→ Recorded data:
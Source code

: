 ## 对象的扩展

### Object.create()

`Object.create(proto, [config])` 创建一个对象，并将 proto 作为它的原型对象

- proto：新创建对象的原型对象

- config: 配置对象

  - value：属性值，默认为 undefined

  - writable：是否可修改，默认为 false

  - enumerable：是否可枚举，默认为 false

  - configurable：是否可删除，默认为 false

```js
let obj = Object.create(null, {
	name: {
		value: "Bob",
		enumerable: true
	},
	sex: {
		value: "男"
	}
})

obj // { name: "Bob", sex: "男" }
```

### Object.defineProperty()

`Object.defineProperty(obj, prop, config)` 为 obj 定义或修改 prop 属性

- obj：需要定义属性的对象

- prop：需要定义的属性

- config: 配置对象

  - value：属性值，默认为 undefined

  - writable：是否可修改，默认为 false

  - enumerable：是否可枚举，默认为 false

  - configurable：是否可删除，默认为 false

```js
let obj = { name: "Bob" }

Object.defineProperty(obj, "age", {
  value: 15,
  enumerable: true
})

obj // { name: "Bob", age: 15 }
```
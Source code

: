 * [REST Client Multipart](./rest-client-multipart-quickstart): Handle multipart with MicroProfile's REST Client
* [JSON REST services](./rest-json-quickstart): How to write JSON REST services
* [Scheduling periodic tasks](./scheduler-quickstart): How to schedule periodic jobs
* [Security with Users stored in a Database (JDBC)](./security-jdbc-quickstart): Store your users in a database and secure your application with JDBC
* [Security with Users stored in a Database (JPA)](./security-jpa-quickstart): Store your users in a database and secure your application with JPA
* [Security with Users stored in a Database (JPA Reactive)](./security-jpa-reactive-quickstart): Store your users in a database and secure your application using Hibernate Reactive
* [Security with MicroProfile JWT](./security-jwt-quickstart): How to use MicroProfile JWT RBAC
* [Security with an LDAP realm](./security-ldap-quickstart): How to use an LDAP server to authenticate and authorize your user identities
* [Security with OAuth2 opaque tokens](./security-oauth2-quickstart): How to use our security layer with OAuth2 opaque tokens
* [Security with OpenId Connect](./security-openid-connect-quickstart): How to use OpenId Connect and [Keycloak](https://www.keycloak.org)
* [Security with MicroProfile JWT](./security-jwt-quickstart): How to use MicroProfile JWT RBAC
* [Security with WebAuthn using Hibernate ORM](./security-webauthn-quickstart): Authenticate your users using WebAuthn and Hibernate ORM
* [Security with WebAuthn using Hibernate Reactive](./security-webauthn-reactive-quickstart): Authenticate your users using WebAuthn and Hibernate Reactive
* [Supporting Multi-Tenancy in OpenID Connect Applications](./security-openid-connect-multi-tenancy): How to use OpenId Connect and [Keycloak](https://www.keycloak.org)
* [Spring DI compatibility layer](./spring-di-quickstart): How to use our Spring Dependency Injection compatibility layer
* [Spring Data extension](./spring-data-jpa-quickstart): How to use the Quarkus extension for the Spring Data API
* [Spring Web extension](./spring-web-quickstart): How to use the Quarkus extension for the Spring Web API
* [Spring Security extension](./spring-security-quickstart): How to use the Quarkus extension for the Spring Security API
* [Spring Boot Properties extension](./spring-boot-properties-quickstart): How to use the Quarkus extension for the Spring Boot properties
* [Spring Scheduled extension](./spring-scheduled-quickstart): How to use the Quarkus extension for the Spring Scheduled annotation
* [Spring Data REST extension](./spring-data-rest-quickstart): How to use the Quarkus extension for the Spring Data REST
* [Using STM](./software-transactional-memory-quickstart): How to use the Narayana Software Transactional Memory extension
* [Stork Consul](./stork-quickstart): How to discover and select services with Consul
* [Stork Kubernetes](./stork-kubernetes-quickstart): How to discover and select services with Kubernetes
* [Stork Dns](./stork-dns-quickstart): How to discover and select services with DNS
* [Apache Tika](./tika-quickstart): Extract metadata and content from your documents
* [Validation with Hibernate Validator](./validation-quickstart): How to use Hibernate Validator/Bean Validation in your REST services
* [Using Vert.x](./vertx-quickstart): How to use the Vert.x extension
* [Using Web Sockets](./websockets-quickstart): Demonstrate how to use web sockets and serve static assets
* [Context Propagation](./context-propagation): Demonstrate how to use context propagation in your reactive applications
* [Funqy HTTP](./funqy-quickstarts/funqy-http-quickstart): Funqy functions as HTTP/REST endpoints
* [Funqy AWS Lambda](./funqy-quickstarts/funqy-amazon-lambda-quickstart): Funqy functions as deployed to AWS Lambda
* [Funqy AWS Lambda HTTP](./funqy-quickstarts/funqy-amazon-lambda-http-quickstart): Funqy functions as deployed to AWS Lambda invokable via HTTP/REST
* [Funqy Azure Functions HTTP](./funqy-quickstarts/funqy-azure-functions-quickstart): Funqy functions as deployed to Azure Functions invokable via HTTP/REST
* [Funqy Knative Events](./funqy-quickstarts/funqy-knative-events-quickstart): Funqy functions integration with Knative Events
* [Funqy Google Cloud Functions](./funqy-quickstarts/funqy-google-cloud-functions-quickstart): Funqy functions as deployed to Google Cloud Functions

→ ASSIGNMENT:
Nothing in the data may change. Give it again in full.

→ WRITTEN SOLUTION:
Source code

: ## 对象的扩展

### Object.create()

`Object.create(proto, [config])` 创建一个对象，并将 proto 作为它的原型对象

- proto：新创建对象的原型对象

- config: 配置对象

  - value：属性值，默认为 undefined

  - writable：是否可修改，默认为 false

  - enumerable：是否可枚举，默认为 false

  - configurable：是否可删除，默认为 false

```js
let obj = Object.create(null, {
	name: {
		value: "Bob",
		enumerable: true
	},
	sex: {
		value: "男"
	}
})

obj // { name: "Bob", sex: "男" }
```

### Object.defineProperty()

`Object.defineProperty(obj, prop, config)` 为 obj 定义或修改 prop 属性

- obj：需要定义属性的对象

- prop：需要定义的属性

- config: 配置对象

  - value：属性值，默认为 undefined

  - writable：是否可修改，默认为 false

  - enumerable：是否可枚举，默认为 false

  - configurable：是否可删除，默认为 false

```js
let obj = { name: "Bob" }

Object.defineProperty(obj, "age", {
  value: 15,
  enumerable: true
})

obj // { name: "Bob", age: 15 }
```
Source code

: * [REST Client Multipart](./rest-client-multipart-quickstart): Handle multipart with MicroProfile's REST Client
* [JSON REST services](./rest-json-quickstart): How to write JSON REST services
* [Scheduling periodic tasks](./scheduler-quickstart): How to schedule periodic jobs
* [Security with Users stored in a Database (JDBC)](./security-jdbc-quickstart): Store your users in a database and secure your application with JDBC
* [Security with Users stored in a Database (JPA)](./security-jpa-quickstart): Store your users in a database and secure your application with JPA
* [Security with Users stored in a Database (JPA Reactive)](./security-jpa-reactive-quickstart): Store your users in a database and secure your application using Hibernate Reactive
* [Security with MicroProfile JWT](./security-jwt-quickstart): How to use MicroProfile JWT RBAC
* [Security with an LDAP realm](./security-ldap-quickstart): How to use an LDAP server to authenticate and authorize your user identities
* [Security with OAuth2 opaque tokens](./security-oauth2-quickstart): How to use our security layer with OAuth2 opaque tokens
* [Security with OpenId Connect](./security-openid-connect-quickstart): How to use OpenId Connect and [Keycloak](https://www.keycloak.org)
* [Security with MicroProfile JWT](./security-jwt-quickstart): How to use MicroProfile JWT RBAC
* [Security with WebAuthn using Hibernate ORM](./security-webauthn-quickstart): Authenticate your users using WebAuthn and Hibernate ORM
* [Security with WebAuthn using Hibernate Reactive](./security-webauthn-reactive-quickstart): Authenticate your users using WebAuthn and Hibernate Reactive
* [Supporting Multi-Tenancy in OpenID Connect Applications](./security-openid-connect-multi-tenancy): How to use OpenId Connect and [Keycloak](https://www.keycloak.org)
* [Spring DI compatibility layer](./spring-di-quickstart): How to use our Spring Dependency Injection compatibility layer
* [Spring Data extension](./spring-data-jpa-quickstart): How to use the Quarkus extension for the Spring Data API
* [Spring Web extension](./spring-web-quickstart): How to use the Quarkus extension for the Spring Web API
* [Spring Security extension](./spring-security-quickstart): How to use the Quarkus extension for the Spring Security API
* [Spring Boot Properties extension](./spring-boot-properties-quickstart): How to use the Quarkus extension for the Spring Boot properties
* [Spring Scheduled extension](./spring-scheduled-quickstart): How to use the Quarkus extension for the Spring Scheduled annotation
* [Spring Data REST extension](./spring-data-rest-quickstart): How to use the Quarkus extension for the Spring Data REST
* [Using STM](./software-transactional-memory-quickstart): How to use the Narayana Software Transactional Memory extension
* [Stork Consul](./stork-quickstart): How to discover and select services with Consul
* [Stork Kubernetes](./stork-kubernetes-quickstart): How to discover and select services with Kubernetes
* [Stork Dns](./stork-dns-quickstart): How to discover and select services with DNS
* [Apache Tika](./tika-quickstart): Extract metadata and content from your documents
* [Validation with Hibernate Validator](./validation-quickstart): How to use Hibernate Validator/Bean Validation in your REST services
* [Using Vert.x](./vertx-quickstart): How to use the Vert.x extension
* [Using Web Sockets](./websockets-quickstart): Demonstrate how to use web sockets and serve static assets
* [Context Propagation](./context-propagation): Demonstrate how to use context propagation in your reactive applications
* [Funqy HTTP](./funqy-quickstarts/funqy-http-quickstart): Funqy functions as HTTP/REST endpoints
* [Funqy AWS Lambda](./funqy-quickstarts/funqy-amazon-lambda-quickstart): Funqy functions as deployed to AWS Lambda
* [Funqy AWS Lambda HTTP](./funqy-quickstarts/funqy-amazon-lambda-http-quickstart): Funqy functions as deployed to AWS Lambda invokable via HTTP/REST
* [Funqy Azure Functions HTTP](./funqy-quickstarts/funqy-azure-functions-quickstart): Funqy functions as deployed to Azure Functions invokable via HTTP/REST
* [Funqy Knative Events](./funqy-quickstarts/funqy-knative-events-quickstart): Funqy functions integration with Knative Events
* [Funqy Google Cloud Functions](./funqy-quickstarts/funqy-google-cloud-functions-quickstart): Funqy functions as deployed to Google Cloud Functions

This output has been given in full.